Sorry for the delay. After thinking about this for a few days and I came up with the following:
1) Fire-proof existing roads by thinning out thickets, removing snags, and cleaning up woody debris. This should be done at least 200' above and 200' below the road for a 400' wide "shaded fuel break". Trees to be left would be large and well spaced 25' - 50' apart...leave the best, remove the rest.
2) Start small, use local people, work on priority roads first. Involve boy scouts, church groups, rotary clubs. Gain public trust that what is being done is to protect, not harm, the forest.
3) Once a network of fuel breaks has been established, gradually impliment a thinning regime around towns. In our area, there is enough large dead and dying trees to subsidize the removal of the smaller, unmerchantable trees. The program should be self-sufficient -- the value of the trees removed should pay for the clean-up cost of the unmerchantable material.True, the public may not see any return on the trees logged, but they would save millions in firefighting costs.
4) Provide incentives to the biomass power generation industry to develope small portable, biomass electrical generation units. (ie ten years of free fuel to the first company that puts one to work in each national forest). Utilizing the previously unusable (small trees)to generate electricity becomes economically viable if we eliminate or reduce the transport costs (trucking). It is just a matter of setting these portable generators up along existing power lines and thinning the forest within a twenty or thirty mile radius. When that area is cleaned up, simply move the plant to the next area in need of thinning.
5) Ideally, thinning projects should be located in places that would expand areas that are already fire proof. For example, around here (northern California), the higher elevations have slower growth rates and thus less fuel build-up. Thinning next to these areas and then working down slope would expand the areas that could burn under a natural fire cycle (ie lightning fires every 7 - 12 years). Fire proofed areas near towns would be thinned in the same manner.
The goal of this program would be to reduce the past 90 years of fuel build-up, and get the forests back into a state in which they could withstand periodic fires. Utilizing dead and dying timber for lumber, and small trees for power generation would create jobs, and make the program self sufficient. It would take at least a decade or two to complete -- any quicker and the market would collapse due to the flood of federal timber.
Unfortunately, existing regulations implimenting the National Environmental Policy Act (NEPA), National Forest Management Act (NFMA), Endangered Species Act (ESA), National Forest Planning regs etc, etc. would virtually ensure that this program would never get off the drawing board due to appeal by environmentalists. Congress has two options to fix this: A) overhaul the above laws to eliminate the "analysis paralysis" and political micro-management from Washington; or B) Exempt this program from the above laws.

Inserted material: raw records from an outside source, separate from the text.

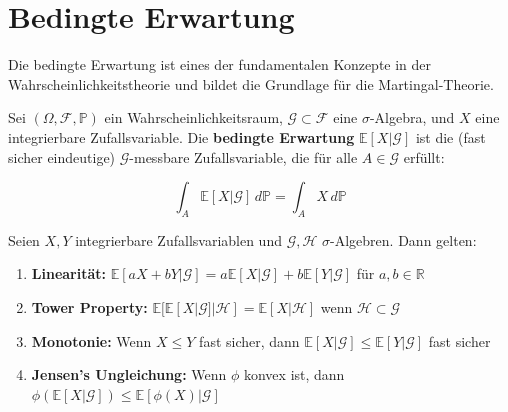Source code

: \vspace{1cm}


\section{Bedingte Erwartung}

Die bedingte Erwartung ist eines der fundamentalen Konzepte in der Wahrscheinlichkeitstheorie und bildet die Grundlage für die Martingal-Theorie.

\begin{definition}
Sei $(\Omega, \mathcal{F}, \mathbb{P})$ ein Wahrscheinlichkeitsraum, $\mathcal{G} \subset \mathcal{F}$ eine $\sigma$-Algebra, und $X$ eine integrierbare Zufallsvariable. Die \textbf{bedingte Erwartung} $\mathbb{E}[X | \mathcal{G}]$ ist die (fast sicher eindeutige) $\mathcal{G}$-messbare Zufallsvariable, die für alle $A \in \mathcal{G}$ erfüllt:

\begin{equation}
\int_A \mathbb{E}[X | \mathcal{G}] \, d\mathbb{P} = \int_A X \, d\mathbb{P}
\end{equation}
\end{definition}

\begin{theorem}
Seien $X, Y$ integrierbare Zufallsvariablen und $\mathcal{G}, \mathcal{H}$ $\sigma$-Algebren. Dann gelten:

\begin{enumerate}
    \item \textbf{Linearität:} $\mathbb{E}[aX + bY | \mathcal{G}] = a\mathbb{E}[X | \mathcal{G}] + b\mathbb{E}[Y | \mathcal{G}]$ für $a, b \in \mathbb{R}$
    \item \textbf{Tower Property:} $\mathbb{E}[\mathbb{E}[X | \mathcal{G}] | \mathcal{H}] = \mathbb{E}[X | \mathcal{H}]$ wenn $\mathcal{H} \subset \mathcal{G}$
    \item \textbf{Monotonie:} Wenn $X \leq Y$ fast sicher, dann $\mathbb{E}[X | \mathcal{G}] \leq \mathbb{E}[Y | \mathcal{G}]$ fast sicher
    \item \textbf{Jensen's Ungleichung:} Wenn $\phi$ konvex ist, dann $\phi(\mathbb{E}[X | \mathcal{G}]) \leq \mathbb{E}[\phi(X) | \mathcal{G}]$
\end{enumerate}
\end{theorem}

Senator Larry Craig (R-Idaho) and Representative Richard Pombo (R-California) have been working on option A. Option B was tried under the Clinton Administration (aka the salvage rider) and became a political nightmare for Gingrich and the Republican Contract with America group. The enviros claimed that congress exempted logging from environmental rules to enrich the timber industry.
Really, the best option is set up pilot projects that employ Carry_Okie's ideas of free market based environmental management. This stuff should be contracted out to the private sector under competitive bidding and monitored by independent third party scientific firms. Hope this helps!